Collected data
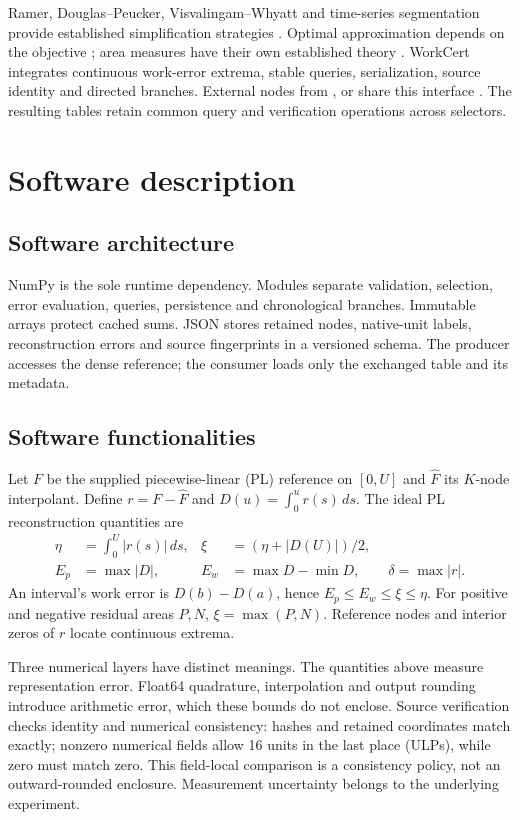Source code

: \documentclass[preprint,12pt,a4paper]{elsarticle}
\begin{document}
Ramer, Douglas--\allowbreak Peucker, Visvalingam--\allowbreak Whyatt and time-series segmentation provide established simplification strategies \cite{Ramer1972,DouglasPeucker1973,Visvalingam1993,Keogh2001}. Optimal approximation depends on the objective \cite{Imai1988}; area measures have their own established theory \cite{Bose2006,Daneshpajouh2012}. WorkCert integrates continuous work-error extrema, stable queries, serialization, source identity and directed branches. External nodes from ,  or  share this interface \cite{rdpSoftware,Hugel2021,ShapelySoftware}. The resulting tables retain common query and verification operations across selectors.

\section{Software description}
\subsection{Software architecture}
NumPy is the sole runtime dependency. Modules separate validation, selection, error evaluation, queries, persistence and chronological branches. Immutable arrays protect cached sums. JSON stores retained nodes, native-unit labels, reconstruction errors and source fingerprints in a versioned schema. The producer accesses the dense reference; the consumer loads only the exchanged table and its metadata.

\subsection{Software functionalities}
Let $F$ be the supplied piecewise-linear (PL) reference on $[0,U]$ and $\widehat F$ its $K$-node interpolant. Define $r=F-\widehat F$ and $D(u)=\int_0^u r(s)\,ds$. The ideal PL reconstruction quantities are
\begin{align}
\eta&=\int_0^U|r(s)|\,ds,&\xi&=(\eta+|D(U)|)/2,\\
E_p&=\max|D|,&E_w&=\max D-\min D,\qquad\delta=\max|r|.
\end{align}
An interval's work error is $D(b)-D(a)$, hence $E_p\leq E_w\leq\xi\leq\eta$. For positive and negative residual areas $P,N$, $\xi=\max(P,N)$. Reference nodes and interior zeros of $r$ locate continuous extrema.

Three numerical layers have distinct meanings. The quantities above measure representation error. Float64 quadrature, interpolation and output rounding introduce arithmetic error, which these bounds do not enclose. Source verification checks identity and numerical consistency: hashes and retained coordinates match exactly; nonzero numerical fields allow 16 units in the last place (ULPs), while zero must match zero. This field-local comparison is a consistency policy, not an outward-rounded enclosure. Measurement uncertainty belongs to the underlying experiment.
\end{document}
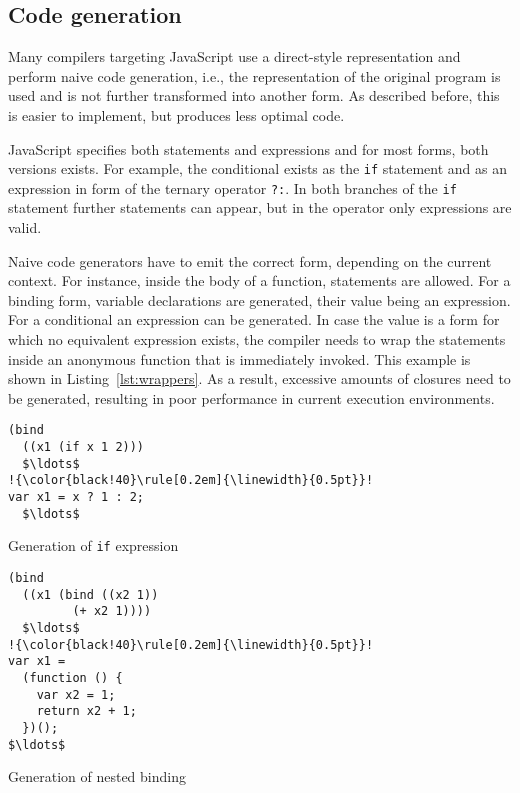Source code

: \documentclass{acm_proc_article-sp}
\makeatletter
\newenvironment{sublisting}[2][]{%
\def\sf@one{#1}%
\def\sf@two{#2}%
\setbox\sf@box\hbox
\bgroup
}{%
\egroup
\ifx\@empty\sf@two\@empty\relax
\def\sf@two{\@empty}
\fi
\ifx\@empty\sf@one\@empty\relax
\subfloat[\sf@two]{\box\sf@box}%
\else
\subfloat[\sf@one][\sf@two]{\box\sf@box}%
\fi
}
\makeatother
\begin{document}
\subsection{Code generation}

Many compilers targeting JavaScript use a direct-style representation
and perform naive code generation, i.e., the representation of the
original program is used and is not further transformed into another
form. As described before, this is easier to implement, but produces
less optimal code.

JavaScript specifies both statements and expressions and for most
forms, both versions exists. For example, the conditional exists as
the \texttt{if} statement and as an expression in form of the ternary
operator \texttt{?:}. In both branches of the \texttt{if} statement
further statements can appear, but in the operator only expressions
are valid.


Naive code generators have to emit the correct form, depending on the
current context. For instance, inside the body of a function,
statements are allowed. For a binding form, variable declarations are
generated, their value being an expression. For a conditional an
expression can be generated. In case the value is a form for which no
equivalent expression exists, the compiler needs to wrap the
statements inside an anonymous function that is immediately
invoked. This example is shown in Listing~\ref{lst:wrappers}. As a
result, excessive amounts of closures need to be generated,
resulting in poor performance in current execution environments.

\begin{mylisting}[h]
  \caption{Naive code generation}
  \label{lst:wrappers}
  \vspace{-2em}
  \begin{sublisting}{Generation of \texttt{if} expression}
    \begin{minipage}[b]{.44\textwidth}
      \begin{lstlisting}[escapechar=!]
(bind
  ((x1 (if x 1 2)))
  $\ldots$
!{\color{black!40}\rule[0.2em]{\linewidth}{0.5pt}}!
var x1 = x ? 1 : 2;
  $\ldots$
      \end{lstlisting}
    \end{minipage}
  \end{sublisting}
  \hfill
  \begin{sublisting}{Generation of nested binding}
    \begin{minipage}[b]{.45\textwidth}
      \begin{lstlisting}[escapechar=!]
(bind
  ((x1 (bind ((x2 1))
         (+ x2 1))))
  $\ldots$
!{\color{black!40}\rule[0.2em]{\linewidth}{0.5pt}}!
var x1 =
  (function () {
    var x2 = 1;
    return x2 + 1;
  })();
$\ldots$
      \end{lstlisting}
    \end{minipage}
  \end{sublisting}
\end{mylisting}
\vspace{-0.5em}
\end{document}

Prompt.
Please return every record above exactly, but leave out the pictures.

Solution to the exercise.
Source code

: \documentclass[preprint,12pt,a4paper]{elsarticle}
\begin{document}
Ramer, Douglas--\allowbreak Peucker, Visvalingam--\allowbreak Whyatt and time-series segmentation provide established simplification strategies \cite{Ramer1972,DouglasPeucker1973,Visvalingam1993,Keogh2001}. Optimal approximation depends on the objective \cite{Imai1988}; area measures have their own established theory \cite{Bose2006,Daneshpajouh2012}. WorkCert integrates continuous work-error extrema, stable queries, serialization, source identity and directed branches. External nodes from ,  or  share this interface \cite{rdpSoftware,Hugel2021,ShapelySoftware}. The resulting tables retain common query and verification operations across selectors.

\section{Software description}
\subsection{Software architecture}
NumPy is the sole runtime dependency. Modules separate validation, selection, error evaluation, queries, persistence and chronological branches. Immutable arrays protect cached sums. JSON stores retained nodes, native-unit labels, reconstruction errors and source fingerprints in a versioned schema. The producer accesses the dense reference; the consumer loads only the exchanged table and its metadata.

\subsection{Software functionalities}
Let $F$ be the supplied piecewise-linear (PL) reference on $[0,U]$ and $\widehat F$ its $K$-node interpolant. Define $r=F-\widehat F$ and $D(u)=\int_0^u r(s)\,ds$. The ideal PL reconstruction quantities are
\begin{align}
\eta&=\int_0^U|r(s)|\,ds,&\xi&=(\eta+|D(U)|)/2,\\
E_p&=\max|D|,&E_w&=\max D-\min D,\qquad\delta=\max|r|.
\end{align}
An interval's work error is $D(b)-D(a)$, hence $E_p\leq E_w\leq\xi\leq\eta$. For positive and negative residual areas $P,N$, $\xi=\max(P,N)$. Reference nodes and interior zeros of $r$ locate continuous extrema.

Three numerical layers have distinct meanings. The quantities above measure representation error. Float64 quadrature, interpolation and output rounding introduce arithmetic error, which these bounds do not enclose. Source verification checks identity and numerical consistency: hashes and retained coordinates match exactly; nonzero numerical fields allow 16 units in the last place (ULPs), while zero must match zero. This field-local comparison is a consistency policy, not an outward-rounded enclosure. Measurement uncertainty belongs to the underlying experiment.
\end{document}
Source code

: \documentclass{acm_proc_article-sp}
\makeatletter
\newenvironment{sublisting}[2][]{%
\def\sf@one{#1}%
\def\sf@two{#2}%
\setbox\sf@box\hbox
\bgroup
}{%
\egroup
\ifx\@empty\sf@two\@empty\relax
\def\sf@two{\@empty}
\fi
\ifx\@empty\sf@one\@empty\relax
\subfloat[\sf@two]{\box\sf@box}%
\else
\subfloat[\sf@one][\sf@two]{\box\sf@box}%
\fi
}
\makeatother
\begin{document}
\subsection{Code generation}

Many compilers targeting JavaScript use a direct-style representation
and perform naive code generation, i.e., the representation of the
original program is used and is not further transformed into another
form. As described before, this is easier to implement, but produces
less optimal code.

JavaScript specifies both statements and expressions and for most
forms, both versions exists. For example, the conditional exists as
the \texttt{if} statement and as an expression in form of the ternary
operator \texttt{?:}. In both branches of the \texttt{if} statement
further statements can appear, but in the operator only expressions
are valid.


Naive code generators have to emit the correct form, depending on the
current context. For instance, inside the body of a function,
statements are allowed. For a binding form, variable declarations are
generated, their value being an expression. For a conditional an
expression can be generated. In case the value is a form for which no
equivalent expression exists, the compiler needs to wrap the
statements inside an anonymous function that is immediately
invoked. This example is shown in Listing~\ref{lst:wrappers}. As a
result, excessive amounts of closures need to be generated,
resulting in poor performance in current execution environments.

\begin{mylisting}[h]
  \caption{Naive code generation}
  \label{lst:wrappers}
  \vspace{-2em}
  \begin{sublisting}{Generation of \texttt{if} expression}
    \begin{minipage}[b]{.44\textwidth}
      \begin{lstlisting}[escapechar=!]
(bind
  ((x1 (if x 1 2)))
  $\ldots$
!{\color{black!40}\rule[0.2em]{\linewidth}{0.5pt}}!
var x1 = x ? 1 : 2;
  $\ldots$
      \end{lstlisting}
    \end{minipage}
  \end{sublisting}
  \hfill
  \begin{sublisting}{Generation of nested binding}
    \begin{minipage}[b]{.45\textwidth}
      \begin{lstlisting}[escapechar=!]
(bind
  ((x1 (bind ((x2 1))
         (+ x2 1))))
  $\ldots$
!{\color{black!40}\rule[0.2em]{\linewidth}{0.5pt}}!
var x1 =
  (function () {
    var x2 = 1;
    return x2 + 1;
  })();
$\ldots$
      \end{lstlisting}
    \end{minipage}
  \end{sublisting}
\end{mylisting}
\vspace{-0.5em}
\end{document}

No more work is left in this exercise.